# Problems with Co2 Diffuser



## shortht (Dec 16, 2011)

Hi all,

I purchased a Fluval 88g Co2 system a few days ago to give my HC a boost. 

This is the first pressurized Co2 system I have used and am not familiar with using a ceramic diffuser (which is what the Fluval kit comes with). Currently, I have the Co2 going at about 1 bubble every 1.5-2 seconds in my bubble counter. 

When the Co2 reaches the ceramic diffuser, it emits a single bubble into the tank. My understanding is that the diffuser should break up the co2 bubble and emit a number of smaller bubbles into the tank. 

I checked my connections and everything seems fine. I also tightened the ceramic diffuser but haven't been able to figure this out.

I'd appreciate any suggestions or help solving this issue. I wonder if my ceramic diffuser is a dud, and should pick a new one up?


----------



## john90009 (Oct 21, 2011)

i have the same diffuser i think and it helps by soaking the diffuser and making sure the bottom part is really tightend on there- if its not super tight then the air is getting pushed threw the outside and not the ceramic.


----------



## shortht (Dec 16, 2011)

Thanks for the reply John!

I didn't even think to soak the diffuser, but i've been using it for two days in the aquarium and I wonder if that's sufficient. The bottom is screwed on as tight as I possibly can get it. I'm starting to think the diffuser may be defective.


----------



## fresh.salty (Jul 2, 2010)

I had bought a Red Sea diffuser from a LFS and they must of had it in stock forever. The rubber seal was shot so there was no way to get it sealed.


----------



## JoraaÑ (Jun 29, 2009)

Take out the diffuser...if you have tilex. spray the ceramic and let it stay there for 30 minutes.. afterward wash thoroughly..for 3-4 times in warm water..Get Prime or whatever water conditioner you use pour it in a container 2-3 tblspon and fill the continer with water; not too much, again soak the diffuser for 5 minutes or so and again rinse thoroughly. Put it back and see what happens..Still not working as the way it is suppose to---TRASH. Get new 1...

If you want to make whole process easy then Use H202...instead of Tilex. After 30 minutes just wash and plug it back.


----------



## fresh.salty (Jul 2, 2010)

shortht said:


> Hi all,
> 
> I purchased a Fluval 88g Co2 system a few days ago to give my HC a boost.





shortht said:


> but i've been using it for two days in the aquarium


Unless it's defective no way you should need to clean it already.

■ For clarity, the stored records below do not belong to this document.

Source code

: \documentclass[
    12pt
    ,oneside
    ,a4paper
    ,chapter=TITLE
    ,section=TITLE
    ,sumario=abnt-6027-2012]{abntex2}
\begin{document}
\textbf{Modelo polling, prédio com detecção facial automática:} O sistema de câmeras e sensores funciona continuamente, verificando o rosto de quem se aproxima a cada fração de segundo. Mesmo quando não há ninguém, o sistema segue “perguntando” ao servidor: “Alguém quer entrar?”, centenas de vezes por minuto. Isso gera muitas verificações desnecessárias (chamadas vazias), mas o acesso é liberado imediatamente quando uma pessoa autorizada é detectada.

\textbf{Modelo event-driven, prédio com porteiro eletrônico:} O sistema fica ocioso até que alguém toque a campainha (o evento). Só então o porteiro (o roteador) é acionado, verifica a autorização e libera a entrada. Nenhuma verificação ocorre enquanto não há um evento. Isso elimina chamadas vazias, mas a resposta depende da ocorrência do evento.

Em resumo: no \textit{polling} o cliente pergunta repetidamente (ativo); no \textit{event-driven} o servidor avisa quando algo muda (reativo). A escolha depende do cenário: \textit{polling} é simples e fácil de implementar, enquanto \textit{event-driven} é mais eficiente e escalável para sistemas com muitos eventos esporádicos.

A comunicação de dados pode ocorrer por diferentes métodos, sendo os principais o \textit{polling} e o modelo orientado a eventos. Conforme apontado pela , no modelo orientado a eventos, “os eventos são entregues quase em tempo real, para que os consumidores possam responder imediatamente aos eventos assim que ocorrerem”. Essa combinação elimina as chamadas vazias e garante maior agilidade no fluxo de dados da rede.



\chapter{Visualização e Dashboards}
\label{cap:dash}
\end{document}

Is the single large bubble coming through the disk or sneaking by the outside edge.


----------



## shortht (Dec 16, 2011)

fresh.salty said:


> Unless it's defective no way you should need to clean it already.
> 
> Is the single large bubble coming through the disk or sneaking by the outside edge.


The bubble is emitting from the gap between where the bottom and top plastic pieces screw together, which is below the ceramic disk.


----------



## fresh.salty (Jul 2, 2010)

I'd guess the seal isn't seated correctly or it's bad or missing. That's what was wrong with mine from Red Sea.


----------